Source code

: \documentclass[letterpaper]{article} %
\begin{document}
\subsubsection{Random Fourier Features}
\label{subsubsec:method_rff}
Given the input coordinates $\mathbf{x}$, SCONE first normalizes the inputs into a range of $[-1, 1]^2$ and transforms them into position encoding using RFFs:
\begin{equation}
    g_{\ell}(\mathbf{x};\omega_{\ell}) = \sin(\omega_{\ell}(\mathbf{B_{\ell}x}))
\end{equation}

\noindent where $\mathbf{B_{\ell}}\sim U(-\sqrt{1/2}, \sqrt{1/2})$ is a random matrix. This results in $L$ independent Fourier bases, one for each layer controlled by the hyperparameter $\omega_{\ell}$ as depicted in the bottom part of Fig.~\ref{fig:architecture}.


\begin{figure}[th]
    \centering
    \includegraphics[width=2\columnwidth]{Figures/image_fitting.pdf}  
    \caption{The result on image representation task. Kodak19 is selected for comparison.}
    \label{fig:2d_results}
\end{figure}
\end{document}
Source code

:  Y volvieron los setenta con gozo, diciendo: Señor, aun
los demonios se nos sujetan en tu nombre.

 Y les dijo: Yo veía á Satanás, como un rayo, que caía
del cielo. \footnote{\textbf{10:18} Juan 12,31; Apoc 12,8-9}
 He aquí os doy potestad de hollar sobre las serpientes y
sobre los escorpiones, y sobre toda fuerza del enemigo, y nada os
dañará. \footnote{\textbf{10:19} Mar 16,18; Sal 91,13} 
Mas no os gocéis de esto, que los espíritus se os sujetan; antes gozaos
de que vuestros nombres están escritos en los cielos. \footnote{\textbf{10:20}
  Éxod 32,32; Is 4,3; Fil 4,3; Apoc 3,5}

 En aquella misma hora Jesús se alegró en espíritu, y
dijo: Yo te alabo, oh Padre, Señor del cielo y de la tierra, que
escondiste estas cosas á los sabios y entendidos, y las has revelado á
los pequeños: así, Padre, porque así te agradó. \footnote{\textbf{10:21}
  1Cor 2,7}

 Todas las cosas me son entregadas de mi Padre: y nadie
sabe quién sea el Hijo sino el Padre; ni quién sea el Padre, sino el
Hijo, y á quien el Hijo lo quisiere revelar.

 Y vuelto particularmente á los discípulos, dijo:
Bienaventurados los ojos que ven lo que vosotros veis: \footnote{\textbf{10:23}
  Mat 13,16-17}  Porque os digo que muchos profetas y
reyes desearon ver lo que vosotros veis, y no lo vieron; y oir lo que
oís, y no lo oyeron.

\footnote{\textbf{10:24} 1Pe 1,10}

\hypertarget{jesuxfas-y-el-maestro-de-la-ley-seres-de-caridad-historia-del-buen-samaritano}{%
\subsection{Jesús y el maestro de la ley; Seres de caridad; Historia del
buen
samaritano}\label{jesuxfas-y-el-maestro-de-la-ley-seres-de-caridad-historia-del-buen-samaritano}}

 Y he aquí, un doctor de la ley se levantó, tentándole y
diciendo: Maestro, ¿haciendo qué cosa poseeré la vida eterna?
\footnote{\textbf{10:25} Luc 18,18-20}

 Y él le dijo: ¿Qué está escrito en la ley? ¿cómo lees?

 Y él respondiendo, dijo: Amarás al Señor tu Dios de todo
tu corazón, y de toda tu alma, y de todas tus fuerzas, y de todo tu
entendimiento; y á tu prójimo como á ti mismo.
....
→ WHAT YOU WILL DO
Take the line above containing "reyes desearon ver", the line containing "Y él le dijo: ¿Qué", and all lines in between, and copy them exactly without anything else.

→ SOLVED EXERCISE
reyes desearon ver lo que vosotros veis, y no lo vieron; y oir lo que
oís, y no lo oyeron.

\footnote{\textbf{10:24} 1Pe 1,10}

\hypertarget{jesuxfas-y-el-maestro-de-la-ley-seres-de-caridad-historia-del-buen-samaritano}{%
\subsection{Jesús y el maestro de la ley; Seres de caridad; Historia del
buen
samaritano}\label{jesuxfas-y-el-maestro-de-la-ley-seres-de-caridad-historia-del-buen-samaritano}}

 Y he aquí, un doctor de la ley se levantó, tentándole y
diciendo: Maestro, ¿haciendo qué cosa poseeré la vida eterna?
\footnote{\textbf{10:25} Luc 18,18-20}

 Y él le dijo: ¿Qué está escrito en la ley? ¿cómo lees?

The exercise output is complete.